++++ MATERIAL FOR THE TASK ++++
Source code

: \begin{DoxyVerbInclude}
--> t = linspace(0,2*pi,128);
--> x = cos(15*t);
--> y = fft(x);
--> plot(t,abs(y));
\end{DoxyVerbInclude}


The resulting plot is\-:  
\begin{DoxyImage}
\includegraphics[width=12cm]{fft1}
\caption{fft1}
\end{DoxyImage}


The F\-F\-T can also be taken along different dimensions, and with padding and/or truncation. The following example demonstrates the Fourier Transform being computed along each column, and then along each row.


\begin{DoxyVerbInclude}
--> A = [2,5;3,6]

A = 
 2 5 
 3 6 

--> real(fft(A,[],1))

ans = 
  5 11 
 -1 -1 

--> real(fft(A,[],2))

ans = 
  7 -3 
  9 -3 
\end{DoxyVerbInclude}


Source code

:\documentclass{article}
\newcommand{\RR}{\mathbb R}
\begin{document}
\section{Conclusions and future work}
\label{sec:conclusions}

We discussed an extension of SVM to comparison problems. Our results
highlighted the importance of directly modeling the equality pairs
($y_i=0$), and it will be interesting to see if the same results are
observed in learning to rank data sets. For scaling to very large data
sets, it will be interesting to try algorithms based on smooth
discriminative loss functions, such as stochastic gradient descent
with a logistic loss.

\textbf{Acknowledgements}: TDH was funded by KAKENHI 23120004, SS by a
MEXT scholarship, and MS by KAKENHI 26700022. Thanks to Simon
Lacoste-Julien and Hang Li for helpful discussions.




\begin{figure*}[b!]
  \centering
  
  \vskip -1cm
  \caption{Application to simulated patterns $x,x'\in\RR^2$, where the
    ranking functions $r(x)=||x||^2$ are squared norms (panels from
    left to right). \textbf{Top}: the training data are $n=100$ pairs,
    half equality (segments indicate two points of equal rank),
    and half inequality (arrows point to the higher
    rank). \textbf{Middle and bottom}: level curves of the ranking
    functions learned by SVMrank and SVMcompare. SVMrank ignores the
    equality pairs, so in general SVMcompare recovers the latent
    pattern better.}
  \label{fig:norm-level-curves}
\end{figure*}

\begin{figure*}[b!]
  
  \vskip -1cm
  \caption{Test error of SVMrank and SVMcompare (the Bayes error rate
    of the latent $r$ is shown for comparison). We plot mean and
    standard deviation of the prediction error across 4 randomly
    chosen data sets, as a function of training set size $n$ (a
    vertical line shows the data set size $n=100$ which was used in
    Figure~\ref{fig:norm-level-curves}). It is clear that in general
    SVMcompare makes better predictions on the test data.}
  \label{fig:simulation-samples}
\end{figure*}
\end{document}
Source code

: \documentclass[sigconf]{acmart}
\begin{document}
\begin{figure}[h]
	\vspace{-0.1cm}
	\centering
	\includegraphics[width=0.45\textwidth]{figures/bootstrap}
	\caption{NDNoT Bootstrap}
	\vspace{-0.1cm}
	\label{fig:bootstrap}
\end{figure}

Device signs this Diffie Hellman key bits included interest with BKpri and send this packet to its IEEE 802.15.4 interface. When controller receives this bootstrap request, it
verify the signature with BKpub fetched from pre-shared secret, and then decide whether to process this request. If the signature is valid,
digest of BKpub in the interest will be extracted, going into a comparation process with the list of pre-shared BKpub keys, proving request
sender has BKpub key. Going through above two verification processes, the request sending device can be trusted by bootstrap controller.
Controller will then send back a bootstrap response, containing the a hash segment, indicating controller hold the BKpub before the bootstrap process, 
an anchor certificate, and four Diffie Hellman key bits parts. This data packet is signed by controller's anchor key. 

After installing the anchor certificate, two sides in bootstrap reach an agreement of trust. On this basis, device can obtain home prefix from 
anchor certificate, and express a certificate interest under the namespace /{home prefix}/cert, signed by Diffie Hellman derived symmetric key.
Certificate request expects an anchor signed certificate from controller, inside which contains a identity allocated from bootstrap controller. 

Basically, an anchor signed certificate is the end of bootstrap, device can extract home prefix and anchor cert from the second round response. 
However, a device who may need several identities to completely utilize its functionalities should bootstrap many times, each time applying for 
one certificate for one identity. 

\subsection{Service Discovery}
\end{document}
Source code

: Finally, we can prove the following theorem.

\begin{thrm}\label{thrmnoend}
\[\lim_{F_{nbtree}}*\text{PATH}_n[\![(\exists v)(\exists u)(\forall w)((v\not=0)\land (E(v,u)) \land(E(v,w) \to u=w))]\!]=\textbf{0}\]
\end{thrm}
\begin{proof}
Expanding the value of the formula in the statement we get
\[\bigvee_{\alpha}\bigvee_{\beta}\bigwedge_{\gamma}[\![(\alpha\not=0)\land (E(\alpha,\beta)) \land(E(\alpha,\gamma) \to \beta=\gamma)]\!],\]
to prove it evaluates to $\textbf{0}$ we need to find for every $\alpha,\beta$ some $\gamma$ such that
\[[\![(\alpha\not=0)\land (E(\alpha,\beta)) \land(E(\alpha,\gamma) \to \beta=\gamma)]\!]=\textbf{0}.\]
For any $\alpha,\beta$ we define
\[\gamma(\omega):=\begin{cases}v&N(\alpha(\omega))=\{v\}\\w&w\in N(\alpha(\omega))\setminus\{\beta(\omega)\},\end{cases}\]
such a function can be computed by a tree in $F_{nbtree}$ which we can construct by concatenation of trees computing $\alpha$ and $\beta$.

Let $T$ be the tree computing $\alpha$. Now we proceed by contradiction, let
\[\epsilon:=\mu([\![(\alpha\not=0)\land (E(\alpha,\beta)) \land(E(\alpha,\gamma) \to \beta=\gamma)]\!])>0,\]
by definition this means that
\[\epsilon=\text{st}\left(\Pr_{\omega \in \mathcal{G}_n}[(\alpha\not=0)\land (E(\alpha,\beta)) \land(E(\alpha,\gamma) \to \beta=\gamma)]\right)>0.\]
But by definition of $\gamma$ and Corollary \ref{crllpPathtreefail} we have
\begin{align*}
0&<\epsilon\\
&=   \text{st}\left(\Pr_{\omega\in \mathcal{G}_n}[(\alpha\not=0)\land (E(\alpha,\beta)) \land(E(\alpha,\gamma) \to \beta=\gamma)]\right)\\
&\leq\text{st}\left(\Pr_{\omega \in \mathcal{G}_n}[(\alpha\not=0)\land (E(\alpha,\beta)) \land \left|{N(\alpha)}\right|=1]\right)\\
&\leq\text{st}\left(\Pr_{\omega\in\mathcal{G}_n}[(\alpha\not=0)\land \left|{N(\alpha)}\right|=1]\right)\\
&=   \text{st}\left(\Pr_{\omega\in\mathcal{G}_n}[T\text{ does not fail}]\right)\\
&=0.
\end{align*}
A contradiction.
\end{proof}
++++
Write out word for word only the lines from the start of the entries down to the line with "of the ranking", please, including both ends.

Source code

: \begin{DoxyVerbInclude}
--> t = linspace(0,2*pi,128);
--> x = cos(15*t);
--> y = fft(x);
--> plot(t,abs(y));
\end{DoxyVerbInclude}


The resulting plot is\-:  
\begin{DoxyImage}
\includegraphics[width=12cm]{fft1}
\caption{fft1}
\end{DoxyImage}


The F\-F\-T can also be taken along different dimensions, and with padding and/or truncation. The following example demonstrates the Fourier Transform being computed along each column, and then along each row.


\begin{DoxyVerbInclude}
--> A = [2,5;3,6]

A = 
 2 5 
 3 6 

--> real(fft(A,[],1))

ans = 
  5 11 
 -1 -1 

--> real(fft(A,[],2))

ans = 
  7 -3 
  9 -3 
\end{DoxyVerbInclude}


Source code

:\documentclass{article}
\newcommand{\RR}{\mathbb R}
\begin{document}
\section{Conclusions and future work}
\label{sec:conclusions}

We discussed an extension of SVM to comparison problems. Our results
highlighted the importance of directly modeling the equality pairs
($y_i=0$), and it will be interesting to see if the same results are
observed in learning to rank data sets. For scaling to very large data
sets, it will be interesting to try algorithms based on smooth
discriminative loss functions, such as stochastic gradient descent
with a logistic loss.

\textbf{Acknowledgements}: TDH was funded by KAKENHI 23120004, SS by a
MEXT scholarship, and MS by KAKENHI 26700022. Thanks to Simon
Lacoste-Julien and Hang Li for helpful discussions.




\begin{figure*}[b!]
  \centering
  
  \vskip -1cm
  \caption{Application to simulated patterns $x,x'\in\RR^2$, where the
    ranking functions $r(x)=||x||^2$ are squared norms (panels from
    left to right). \textbf{Top}: the training data are $n=100$ pairs,
    half equality (segments indicate two points of equal rank),
    and half inequality (arrows point to the higher
    rank). \textbf{Middle and bottom}: level curves of the ranking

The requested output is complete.